Problem to work on: Each line below that holds the string "responsive" counts once; report the total and nothing else.

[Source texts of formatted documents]
#####

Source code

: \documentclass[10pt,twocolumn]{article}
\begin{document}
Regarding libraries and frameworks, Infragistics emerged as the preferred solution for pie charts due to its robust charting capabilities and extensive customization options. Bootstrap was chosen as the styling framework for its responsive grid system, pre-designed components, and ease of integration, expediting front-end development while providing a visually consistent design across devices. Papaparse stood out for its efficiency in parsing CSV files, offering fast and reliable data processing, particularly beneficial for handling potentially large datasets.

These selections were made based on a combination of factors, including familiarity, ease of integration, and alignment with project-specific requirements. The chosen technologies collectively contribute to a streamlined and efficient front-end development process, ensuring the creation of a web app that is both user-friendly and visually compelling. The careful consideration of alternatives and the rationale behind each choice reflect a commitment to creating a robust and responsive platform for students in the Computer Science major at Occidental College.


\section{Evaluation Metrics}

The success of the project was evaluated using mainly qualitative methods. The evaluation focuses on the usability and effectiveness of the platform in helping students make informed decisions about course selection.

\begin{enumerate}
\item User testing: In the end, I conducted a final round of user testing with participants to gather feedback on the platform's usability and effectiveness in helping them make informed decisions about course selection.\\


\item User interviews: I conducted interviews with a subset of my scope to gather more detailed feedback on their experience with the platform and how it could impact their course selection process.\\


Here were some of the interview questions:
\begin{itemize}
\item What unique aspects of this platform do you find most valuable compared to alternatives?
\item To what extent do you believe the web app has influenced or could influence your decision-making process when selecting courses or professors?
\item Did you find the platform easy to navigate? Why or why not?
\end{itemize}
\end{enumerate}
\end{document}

#####

Reply to the exercise: 2